* _AIM OF THE TASK_:
Hunt for the word "partial" across the entries below, copying each line that holds it.

[Stored entries]
---*---
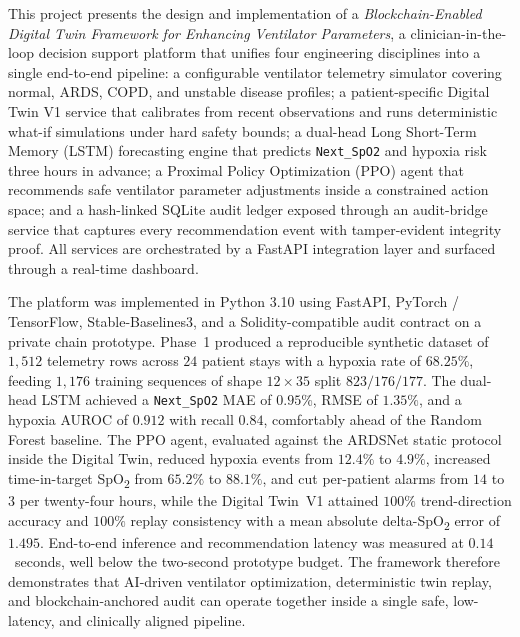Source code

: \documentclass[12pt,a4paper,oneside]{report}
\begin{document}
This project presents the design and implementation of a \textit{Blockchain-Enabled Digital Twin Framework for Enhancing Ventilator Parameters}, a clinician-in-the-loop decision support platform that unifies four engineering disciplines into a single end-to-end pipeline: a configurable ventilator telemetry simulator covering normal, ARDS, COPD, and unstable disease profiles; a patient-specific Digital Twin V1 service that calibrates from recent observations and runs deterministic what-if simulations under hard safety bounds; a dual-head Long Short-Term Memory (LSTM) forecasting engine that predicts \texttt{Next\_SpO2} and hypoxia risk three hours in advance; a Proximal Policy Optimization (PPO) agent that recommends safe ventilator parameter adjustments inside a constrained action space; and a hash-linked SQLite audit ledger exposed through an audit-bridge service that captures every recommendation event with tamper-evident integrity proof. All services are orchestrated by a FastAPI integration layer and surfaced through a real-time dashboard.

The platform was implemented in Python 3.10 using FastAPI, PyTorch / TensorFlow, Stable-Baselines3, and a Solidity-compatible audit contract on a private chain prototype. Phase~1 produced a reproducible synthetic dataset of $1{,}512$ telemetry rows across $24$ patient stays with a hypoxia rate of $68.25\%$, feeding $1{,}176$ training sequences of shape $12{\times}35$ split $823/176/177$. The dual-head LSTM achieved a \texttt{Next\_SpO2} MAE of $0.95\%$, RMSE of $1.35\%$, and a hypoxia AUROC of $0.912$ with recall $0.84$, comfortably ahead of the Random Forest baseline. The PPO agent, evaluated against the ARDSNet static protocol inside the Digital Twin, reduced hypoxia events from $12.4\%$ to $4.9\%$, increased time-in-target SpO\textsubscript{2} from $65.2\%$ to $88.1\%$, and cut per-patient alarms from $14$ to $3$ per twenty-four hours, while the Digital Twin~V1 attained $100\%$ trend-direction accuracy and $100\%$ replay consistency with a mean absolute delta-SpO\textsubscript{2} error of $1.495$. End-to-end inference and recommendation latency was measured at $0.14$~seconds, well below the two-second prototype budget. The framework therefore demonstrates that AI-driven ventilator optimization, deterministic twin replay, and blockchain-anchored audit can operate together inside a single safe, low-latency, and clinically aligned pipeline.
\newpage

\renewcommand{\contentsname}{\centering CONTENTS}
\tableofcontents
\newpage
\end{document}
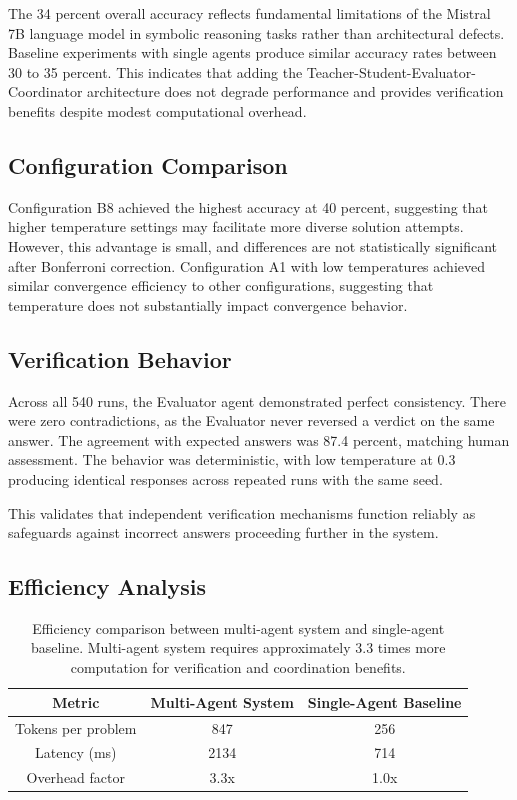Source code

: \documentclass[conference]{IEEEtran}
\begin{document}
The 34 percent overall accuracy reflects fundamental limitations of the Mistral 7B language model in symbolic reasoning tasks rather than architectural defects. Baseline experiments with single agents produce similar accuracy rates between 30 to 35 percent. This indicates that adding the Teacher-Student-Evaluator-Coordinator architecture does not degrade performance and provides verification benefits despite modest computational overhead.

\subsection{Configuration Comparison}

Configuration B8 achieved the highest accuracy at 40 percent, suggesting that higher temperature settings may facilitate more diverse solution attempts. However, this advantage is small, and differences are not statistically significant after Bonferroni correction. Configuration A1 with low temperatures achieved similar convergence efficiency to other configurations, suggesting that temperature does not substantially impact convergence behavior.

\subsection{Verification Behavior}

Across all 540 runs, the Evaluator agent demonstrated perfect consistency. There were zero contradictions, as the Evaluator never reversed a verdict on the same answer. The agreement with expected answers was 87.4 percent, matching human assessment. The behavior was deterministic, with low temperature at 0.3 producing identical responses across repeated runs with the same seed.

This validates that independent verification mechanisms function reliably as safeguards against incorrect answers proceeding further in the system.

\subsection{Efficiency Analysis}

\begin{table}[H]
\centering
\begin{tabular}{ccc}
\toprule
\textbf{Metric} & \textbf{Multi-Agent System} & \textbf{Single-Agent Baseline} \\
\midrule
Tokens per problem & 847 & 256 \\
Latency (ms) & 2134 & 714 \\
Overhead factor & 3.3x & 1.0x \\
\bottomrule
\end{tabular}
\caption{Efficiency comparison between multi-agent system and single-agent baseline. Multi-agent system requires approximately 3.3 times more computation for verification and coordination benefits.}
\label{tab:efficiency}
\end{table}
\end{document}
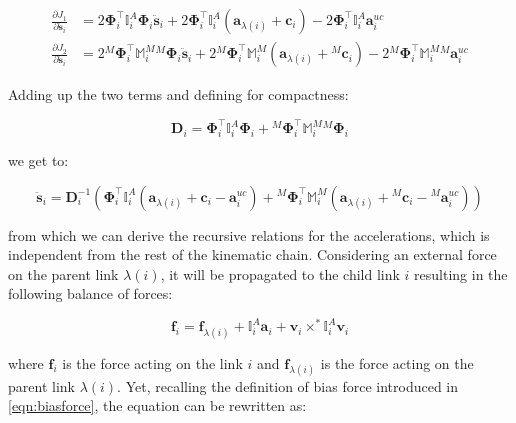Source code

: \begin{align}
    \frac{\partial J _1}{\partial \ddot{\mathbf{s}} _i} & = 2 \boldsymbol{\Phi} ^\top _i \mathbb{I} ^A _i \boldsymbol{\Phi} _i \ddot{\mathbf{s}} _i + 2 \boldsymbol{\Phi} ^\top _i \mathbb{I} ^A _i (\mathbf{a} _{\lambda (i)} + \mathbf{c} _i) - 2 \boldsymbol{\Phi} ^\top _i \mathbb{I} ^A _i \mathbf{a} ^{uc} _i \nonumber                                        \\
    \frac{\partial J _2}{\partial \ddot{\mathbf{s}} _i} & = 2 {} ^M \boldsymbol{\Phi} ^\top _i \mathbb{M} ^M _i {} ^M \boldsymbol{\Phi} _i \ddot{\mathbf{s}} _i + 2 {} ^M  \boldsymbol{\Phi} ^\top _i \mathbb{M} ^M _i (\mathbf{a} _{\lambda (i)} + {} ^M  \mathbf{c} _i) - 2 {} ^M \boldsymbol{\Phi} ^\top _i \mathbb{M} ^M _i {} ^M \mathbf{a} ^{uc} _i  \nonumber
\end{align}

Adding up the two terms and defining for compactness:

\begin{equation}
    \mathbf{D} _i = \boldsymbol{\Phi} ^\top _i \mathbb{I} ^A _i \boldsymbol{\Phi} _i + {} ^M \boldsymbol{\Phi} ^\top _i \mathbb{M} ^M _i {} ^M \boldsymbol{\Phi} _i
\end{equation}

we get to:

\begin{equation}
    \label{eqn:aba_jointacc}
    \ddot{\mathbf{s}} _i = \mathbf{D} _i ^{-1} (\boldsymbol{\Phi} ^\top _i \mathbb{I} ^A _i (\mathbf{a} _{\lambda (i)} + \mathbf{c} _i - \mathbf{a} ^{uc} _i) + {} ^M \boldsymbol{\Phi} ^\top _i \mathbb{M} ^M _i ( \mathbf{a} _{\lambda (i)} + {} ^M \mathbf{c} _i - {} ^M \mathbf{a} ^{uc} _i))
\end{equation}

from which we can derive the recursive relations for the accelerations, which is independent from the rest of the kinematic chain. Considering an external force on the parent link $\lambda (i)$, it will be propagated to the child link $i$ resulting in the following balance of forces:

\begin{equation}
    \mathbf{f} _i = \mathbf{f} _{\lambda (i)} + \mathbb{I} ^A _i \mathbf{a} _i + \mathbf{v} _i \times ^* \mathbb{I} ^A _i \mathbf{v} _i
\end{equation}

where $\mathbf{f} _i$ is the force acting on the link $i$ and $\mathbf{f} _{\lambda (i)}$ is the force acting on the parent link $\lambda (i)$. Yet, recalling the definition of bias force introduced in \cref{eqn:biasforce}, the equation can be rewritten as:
---*---
* _TASK RESPONSE_:
    \frac{\partial J _1}{\partial \ddot{\mathbf{s}} _i} & = 2 \boldsymbol{\Phi} ^\top _i \mathbb{I} ^A _i \boldsymbol{\Phi} _i \ddot{\mathbf{s}} _i + 2 \boldsymbol{\Phi} ^\top _i \mathbb{I} ^A _i (\mathbf{a} _{\lambda (i)} + \mathbf{c} _i) - 2 \boldsymbol{\Phi} ^\top _i \mathbb{I} ^A _i \mathbf{a} ^{uc} _i \nonumber                                        \\
    \frac{\partial J _2}{\partial \ddot{\mathbf{s}} _i} & = 2 {} ^M \boldsymbol{\Phi} ^\top _i \mathbb{M} ^M _i {} ^M \boldsymbol{\Phi} _i \ddot{\mathbf{s}} _i + 2 {} ^M  \boldsymbol{\Phi} ^\top _i \mathbb{M} ^M _i (\mathbf{a} _{\lambda (i)} + {} ^M  \mathbf{c} _i) - 2 {} ^M \boldsymbol{\Phi} ^\top _i \mathbb{M} ^M _i {} ^M \mathbf{a} ^{uc} _i  \nonumber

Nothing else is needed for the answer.